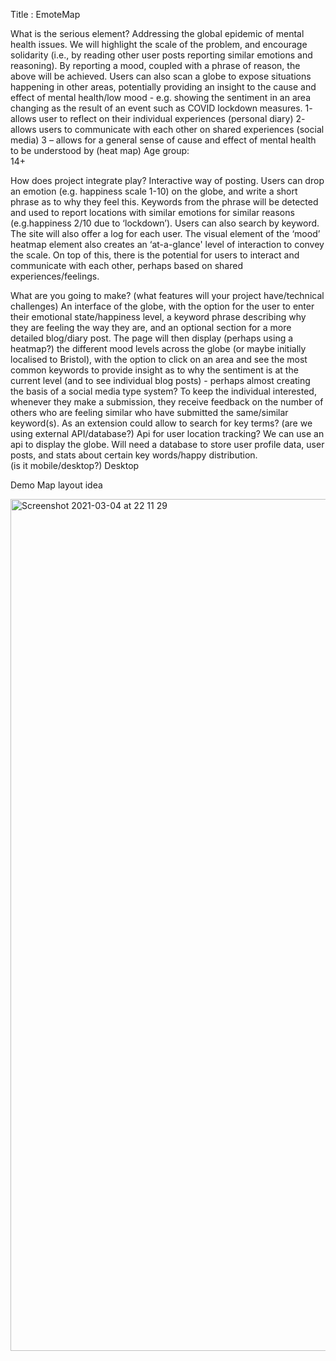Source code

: Title : EmoteMap  
 
What is the serious element?
Addressing the global epidemic of mental health issues. We will highlight the scale of the problem, and encourage solidarity (i.e., by reading other user posts reporting similar emotions and reasoning). By reporting a mood, coupled with a phrase of reason, the above will be achieved. Users can also scan a globe to expose situations happening in other areas, potentially providing an insight to the cause and effect of mental health/low mood - e.g. showing the sentiment in an area changing as the result of an event such as COVID lockdown measures. 
1- allows user to reflect on their individual experiences (personal diary) 
2- allows users to communicate with each other on shared experiences (social media) 
3 – allows for a general sense of cause and effect of mental health to be understood by (heat map) 
Age group:  
14+  

How does project integrate play? 
Interactive way of posting. Users can drop an emotion (e.g. happiness scale 1-10) on the globe, and write a short phrase as to why they feel this. Keywords from the phrase will be detected and used to report locations with similar emotions for similar reasons (e.g.happiness 2/10 due to ‘lockdown’). Users can also search by keyword. The site will also offer a log for each user. The visual element of the ‘mood’ heatmap element also creates an ‘at-a-glance' level of interaction to convey the scale. On top of this, there is the potential for users to interact and communicate with each other, perhaps based on shared experiences/feelings. 

What are you going to make? 
(what features will your project have/technical challenges) 
An interface of the globe, with the option for the user to enter their emotional state/happiness level, a keyword phrase describing why they are feeling the way they are, and an optional section for a more detailed blog/diary post. The page will then display (perhaps using a heatmap?) the different mood levels across the globe (or maybe initially localised to Bristol), with the option to click on an area and see the most common keywords to provide insight as to why the sentiment is at the current level (and to see individual blog posts) - perhaps almost creating the basis of a social media type system? 
To keep the individual interested, whenever they make a submission, they receive feedback on the number of others who are feeling similar who have submitted the same/similar keyword(s). 
As an extension could allow to search for key terms? 
(are we using external API/database?) 
Api for user location tracking? 
We can use an api to display the globe. Will need a database to store user profile data, user posts, and stats about certain key words/happy distribution.  
(is it mobile/desktop?) 
Desktop 


Demo Map layout idea

<img width="1363" alt="Screenshot 2021-03-04 at 22 11 29" src="https://user-images.githubusercontent.com/24877286/110119384-a5403a80-7db3-11eb-9c1d-50f81d6e52fb.png">

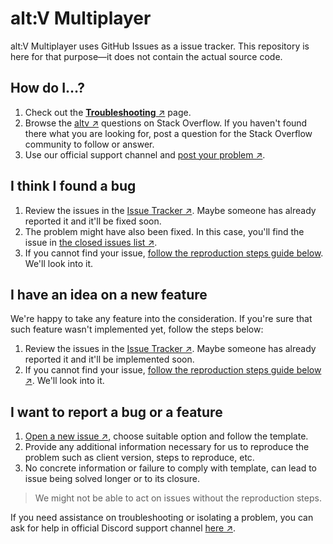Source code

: # alt:V Multiplayer

alt:V Multiplayer uses GitHub Issues as a issue tracker. This repository is here for that purpose&mdash;it does not contain the actual source code.

## How do I&hellip;?

1. Check out the [**Troubleshooting** &nearr;](https://wiki.altv.mp/wiki/Troubleshooting) page.
1. Browse the [altv &nearr;](https://stackoverflow.com/questions/tagged/altv) questions on Stack Overflow. If you haven't found there what you are looking for, post a question for the Stack Overflow community to follow or answer.
1. Use our official support channel and [post your problem &nearr;](https://discord.altv.mp/).

## I think I found a bug

1. Review the issues in the [Issue Tracker &nearr;](https://github.com/altmp/altv-issues/issues?q=is%3Aopen+is%3Aissue+label%3A%22Class%3A+bug%22). Maybe someone has already reported it and it'll be fixed soon.
1. The problem might have also been fixed. In this case, you'll find the issue in [the closed issues list &nearr;](https://github.com/altmp/altv-issues/issues?q=is%3Aissue+label%3A%22Class%3A+bug%22+is%3Aclosed).
1. If you cannot find your issue, [follow the reproduction steps guide below](#I-want-to-report-a-bug-or-a-feature). We'll look into it.

## I have an idea on a new feature

We're happy to take any feature into the consideration. If you're sure that such feature wasn't implemented yet, follow the steps below:

1. Review the issues in the [Issue Tracker &nearr;](https://github.com/altmp/altv-issues/issues?q=is%3Aopen+is%3Aissue+label%3A%22Class%3A+enhancement%22). Maybe someone has already reported it and it'll be implemented soon.
1. If you cannot find your issue, [follow the reproduction steps guide below &nearr;](#I-want-to-report-a-bug-or-a-feature). We'll look into it.

## I want to report a bug or a feature

1. [Open a new issue &nearr;](https://github.com/altmp/altv-issues/issues/new/choose), choose suitable option and follow the template.
1. Provide any additional information necessary for us to reproduce the problem such as client version, steps to reproduce, etc.
1. No concrete information or failure to comply with template, can lead to issue being solved longer or to its closure.

> We might not be able to act on issues without the reproduction steps.

If you need assistance on troubleshooting or isolating a problem, you can ask for help in official Discord support channel [here &nearr;](https://discord.com/channels/371265202378899476/557307592129511444).
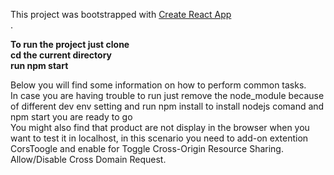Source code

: This project was bootstrapped with [Create React App](https://github.com/facebookincubator/create-react-app)<br>.

**To run the project just clone**<br>
**cd the current directory**<br>
**run npm start**<br>

Below you will find some information on how to perform common tasks.<br>
In case you are having trouble to run just  remove the node_module because of different dev env setting and run npm install to install nodejs comand  and npm start you are ready to go <br>
You might also find that product are not display in the browser when  you want to test it in localhost, in this scenario you need to add-on extention CorsToogle and enable for Toggle Cross-Origin Resource Sharing. Allow/Disable Cross Domain Request.



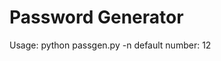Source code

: Password Generator
==================

Usage: python passgen.py -n <Number of characters>
  default number: 12
  
 
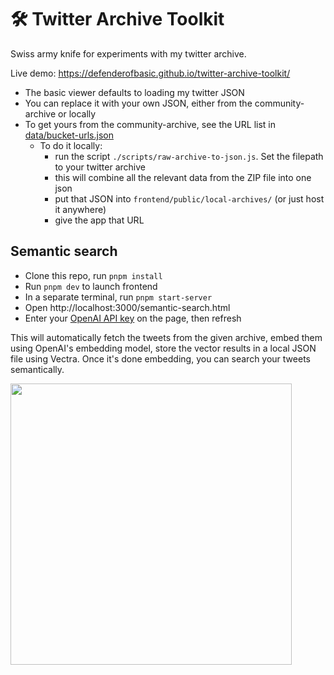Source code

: # 🛠️ Twitter Archive Toolkit

Swiss army knife for experiments with my twitter archive. 

Live demo: https://defenderofbasic.github.io/twitter-archive-toolkit/

- The basic viewer defaults to loading my twitter JSON
- You can replace it with your own JSON, either from the community-archive or locally
- To get yours from the community-archive, see the URL list in [data/bucket-urls.json](./data/bucket-urls.json) 
    - To do it locally:
        - run the script `./scripts/raw-archive-to-json.js`. Set the filepath to your twitter archive
        - this will combine all the relevant data from the ZIP file into one json
        - put that JSON into `frontend/public/local-archives/` (or just host it anywhere)
        - give the app that URL

## Semantic search

- Clone this repo, run `pnpm install`
- Run `pnpm dev` to launch frontend
- In a separate terminal, run `pnpm start-server`
- Open http://localhost:3000/semantic-search.html
- Enter your [OpenAI API key](https://platform.openai.com/docs/quickstart) on the page, then refresh

This will automatically fetch the tweets from the given archive, embed them using OpenAI's embedding model, store the vector results in a local JSON file using Vectra. Once it's done embedding, you can search your tweets semantically.

<img src="https://github.com/user-attachments/assets/e4560fac-ae95-4031-9863-9e48f73ac36e" width="450" />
######
**Your objective**
One line above contains "This will automatically". Output that line and each one after it, word for word, and nothing else.

**Solution to this exercise**
This will automatically fetch the tweets from the given archive, embed them using OpenAI's embedding model, store the vector results in a local JSON file using Vectra. Once it's done embedding, you can search your tweets semantically.

<img src="https://github.com/user-attachments/assets/e4560fac-ae95-4031-9863-9e48f73ac36e" width="450" />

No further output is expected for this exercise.